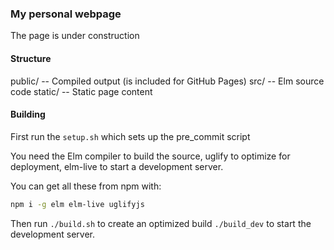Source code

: ### My personal webpage

The page is under construction 

#### Structure
public/ -- Compiled output (is included for GitHub Pages)
src/ -- Elm source code
static/ -- Static page content

#### Building
First run the `setup.sh` which sets up the pre_commit script

You need the Elm compiler to build the source, uglify to optimize for deployment, elm-live to start a development server.

You can get all these from npm with:
```bash
npm i -g elm elm-live uglifyjs
```

Then run `./build.sh` to create an optimized build `./build_dev` to start the development server.

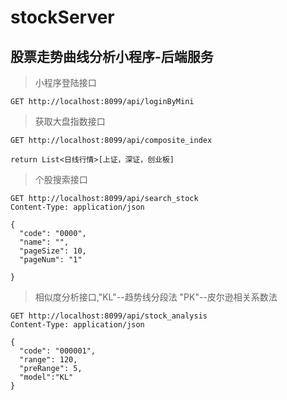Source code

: # stockServer
## 股票走势曲线分析小程序-后端服务

> 小程序登陆接口
```
GET http://localhost:8099/api/loginByMini
```

> 获取大盘指数接口
```
GET http://localhost:8099/api/composite_index

return List<日线行情>[上证，深证，创业板]

```


> 个股搜索接口

```
GET http://localhost:8099/api/search_stock
Content-Type: application/json

{
  "code": "0000",
  "name": "",
  "pageSize": 10,
  "pageNum": "1"

}

```

> 相似度分析接口,"KL"--趋势线分段法  "PK"--皮尔逊相关系数法
```
GET http://localhost:8099/api/stock_analysis
Content-Type: application/json

{
  "code": "000001",
  "range": 120,
  "preRange": 5,
  "model":"KL"
}
```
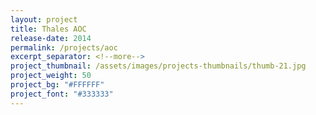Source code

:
 ```yaml
---
layout: project
title: Thales AOC
release-date: 2014
permalink: /projects/aoc
excerpt_separator: <!--more-->
project_thumbnail: /assets/images/projects-thumbnails/thumb-21.jpg
project_weight: 50
project_bg: "#FFFFFF"
project_font: "#333333"
---
```

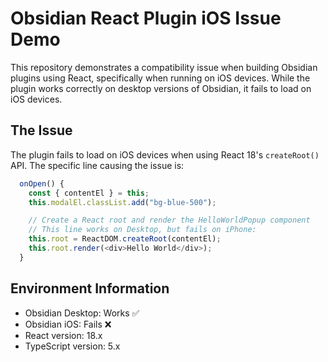 # Obsidian React Plugin iOS Issue Demo

This repository demonstrates a compatibility issue when building Obsidian plugins using React, specifically when running on iOS devices. While the plugin works correctly on desktop versions of Obsidian, it fails to load on iOS devices.

## The Issue

The plugin fails to load on iOS devices when using React 18's `createRoot()` API. The specific line causing the issue is:

```typescript
  onOpen() {
    const { contentEl } = this;
    this.modalEl.classList.add("bg-blue-500");

    // Create a React root and render the HelloWorldPopup component
    // This line works on Desktop, but fails on iPhone:
    this.root = ReactDOM.createRoot(contentEl);
    this.root.render(<div>Hello World</div>);
  }
```

## Environment Information

- Obsidian Desktop: Works ✅
- Obsidian iOS: Fails ❌
- React version: 18.x
- TypeScript version: 5.x
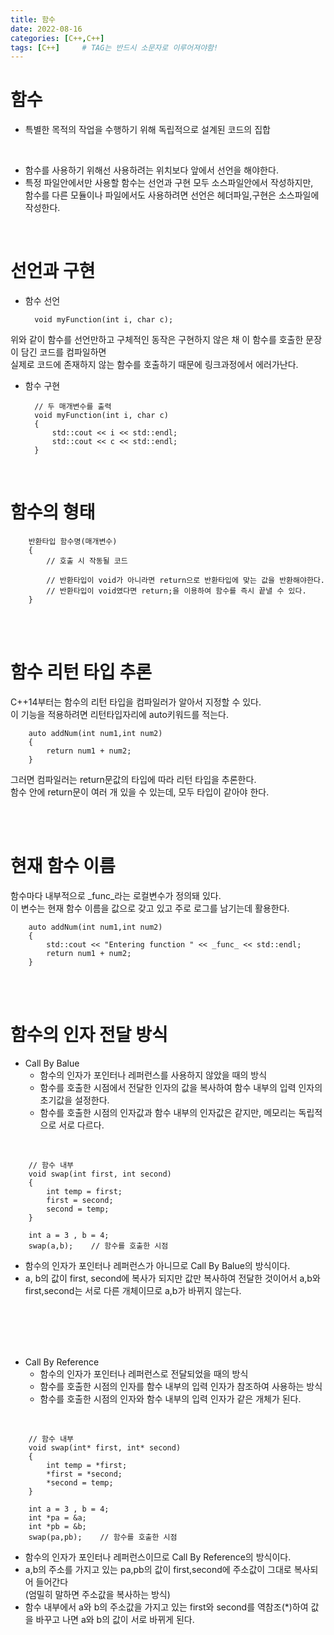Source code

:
```yaml
---
title: 함수
date: 2022-08-16
categories: [C++,C++]
tags: [C++]		# TAG는 반드시 소문자로 이루어져야함!
---
```



함수
================
* 특별한 목적의 작업을 수행하기 위해 독립적으로 설계된 코드의 집합

<br>

* 함수를 사용하기 위해선 사용하려는 위치보다 앞에서 선언을 해야한다.<br>
* 특정 파일안에서만 사용할 함수는 선언과 구현 모두 소스파일안에서 작성하지만,<br>
함수를 다른 모듈이나 파일에서도 사용하려면 선언은 헤더파일,구현은 소스파일에 작성한다.<br>

<br>

선언과 구현
======================

* 함수 선언
  
        void myFunction(int i, char c);


위와 같이 함수를 선언만하고 구체적인 동작은 구현하지 않은 채 이 함수를 호출한 문장이 담긴 코드를 컴파일하면<br>
실제로 코드에 존재하지 않는 함수를 호출하기 때문에 링크과정에서 에러가난다.<br>


* 함수 구현

        // 두 매개변수를 출력
        void myFunction(int i, char c)
        {
            std::cout << i << std::endl;
            std::cout << c << std::endl;
        }


<br>

함수의 형태
=================================

        반환타입 함수명(매개변수)
        {
            // 호출 시 작동될 코드

            // 반환타입이 void가 아니라면 return으로 반환타입에 맞는 값을 반환해야한다.
            // 반환타입이 void였다면 return;을 이용하여 함수를 즉시 끝낼 수 있다.
        }

<br><br>

함수 리턴 타입 추론
====================
C++14부터는 함수의 리턴 타입을 컴파일러가 알아서 지정할 수 있다.<br>
이 기능을 적용하려면 리턴타입자리에 auto키워드를 적는다.

        auto addNum(int num1,int num2)
        {
            return num1 + num2;
        }

그러면 컴파일러는 return문값의 타입에 따라 리턴 타입을 추론한다.<br>
함수 안에 return문이 여러 개 있을 수 있는데, 모두 타입이 같아야 한다.<br>

<br><br>

현재 함수 이름
==============================
함수마다 내부적으로 _func_라는 로컬변수가 정의돼 있다.<br>
이 변수는 현재 함수 이름을 값으로 갖고 있고 주로 로그를 남기는데 활용한다.

        auto addNum(int num1,int num2)
        {
            std::cout << "Entering function " << _func_ << std::endl; 
            return num1 + num2;
        }


<br><br>

함수의 인자 전달 방식
================================
* Call By Balue
  * 함수의 인자가 포인터나 레퍼런스를 사용하지 않았을 때의 방식
  * 함수를 호출한 시점에서 전달한 인자의 값을 복사하여 함수 내부의 입력 인자의 초기값을 설정한다.
  * 함수를 호출한 시점의 인자값과 함수 내부의 인자값은 같지만, 메모리는 독립적으로 서로 다르다.

<br>

        // 함수 내부
        void swap(int first, int second)
        {
            int temp = first;
            first = second;
            second = temp;
        }

        int a = 3 , b = 4;
        swap(a,b);    // 함수를 호출한 시점


* 함수의 인자가 포인터나 레퍼런스가 아니므로 Call By Balue의 방식이다.
* a, b의 값이 first, second에 복사가 되지만 값만 복사하여 전달한 것이어서 a,b와 first,second는 서로 다른 개체이므로 a,b가 바뀌지 않는다.

<br><br><br><br>

* Call By Reference
  * 함수의 인자가 포인터나 레퍼런스로 전달되었을 때의 방식
  * 함수를 호출한 시점의 인자를 함수 내부의 입력 인자가 참조하여 사용하는 방식
  * 함수를 호출한 시점의 인자와 함수 내부의 입력 인자가 같은 개체가 된다.

<br>
        
        // 함수 내부
        void swap(int* first, int* second)
        {
            int temp = *first;
            *first = *second;
            *second = temp;
        }

        int a = 3 , b = 4;
        int *pa = &a;
        int *pb = &b;
        swap(pa,pb);    // 함수를 호출한 시점


* 함수의 인자가 포인터나 레퍼런스이므로 Call By Reference의 방식이다.
* a,b의 주소를 가지고 있는 pa,pb의 값이 first,second에 주소값이 그대로 복사되어 들어간다
  <br>(엄밀히 말하면 주소값을 복사하는 방식)
* 함수 내부에서 a와 b의 주소값을 가지고 있는 first와 second를 역참조(*)하여 값을 바꾸고 나면 a와 b의 값이 서로 바뀌게 된다.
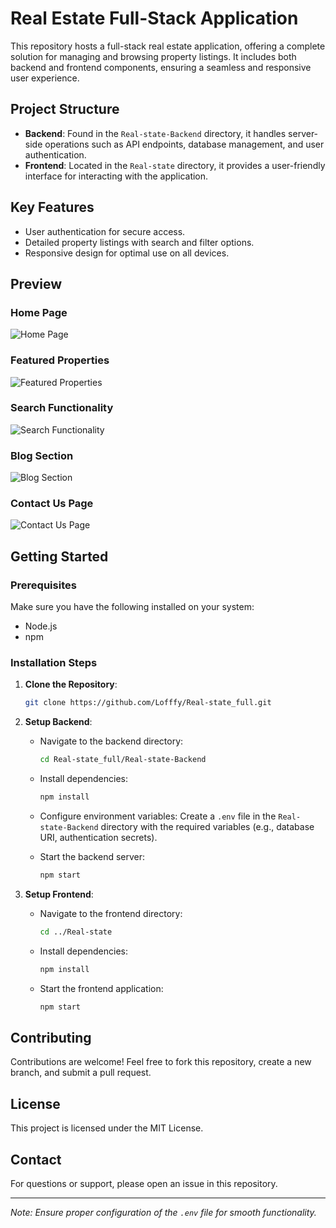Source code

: 
# Real Estate Full-Stack Application

This repository hosts a full-stack real estate application, offering a complete solution for managing and browsing property listings. It includes both backend and frontend components, ensuring a seamless and responsive user experience.

## Project Structure

- **Backend**: Found in the `Real-state-Backend` directory, it handles server-side operations such as API endpoints, database management, and user authentication.
- **Frontend**: Located in the `Real-state` directory, it provides a user-friendly interface for interacting with the application.

## Key Features

- User authentication for secure access.
- Detailed property listings with search and filter options.
- Responsive design for optimal use on all devices.

## Preview

### Home Page
![Home Page](01.png)

### Featured Properties
![Featured Properties](02-featured-properties.png)

### Search Functionality
![Search Functionality](03-search.png)

### Blog Section
![Blog Section](04-blog.png)

### Contact Us Page
![Contact Us Page](07-conatct-us.png)

## Getting Started

### Prerequisites

Make sure you have the following installed on your system:

- Node.js
- npm

### Installation Steps

1. **Clone the Repository**:

   ```bash
   git clone https://github.com/Lofffy/Real-state_full.git
   ```

2. **Setup Backend**:
   - Navigate to the backend directory:

     ```bash
     cd Real-state_full/Real-state-Backend
     ```

   - Install dependencies:

     ```bash
     npm install
     ```

   - Configure environment variables:
     Create a `.env` file in the `Real-state-Backend` directory with the required variables (e.g., database URI, authentication secrets).

   - Start the backend server:

     ```bash
     npm start
     ```

3. **Setup Frontend**:
   - Navigate to the frontend directory:

     ```bash
     cd ../Real-state
     ```

   - Install dependencies:

     ```bash
     npm install
     ```

   - Start the frontend application:

     ```bash
     npm start
     ```

## Contributing

Contributions are welcome! Feel free to fork this repository, create a new branch, and submit a pull request.

## License

This project is licensed under the MIT License.

## Contact

For questions or support, please open an issue in this repository.

---

*Note: Ensure proper configuration of the `.env` file for smooth functionality.*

···

- [About this exercise]
Starting at the line with "This project is", restate every line word for word through the end of the listing above.

- [Problem solution]
This project is licensed under the MIT License.

## Contact

For questions or support, please open an issue in this repository.

---

*Note: Ensure proper configuration of the `.env` file for smooth functionality.*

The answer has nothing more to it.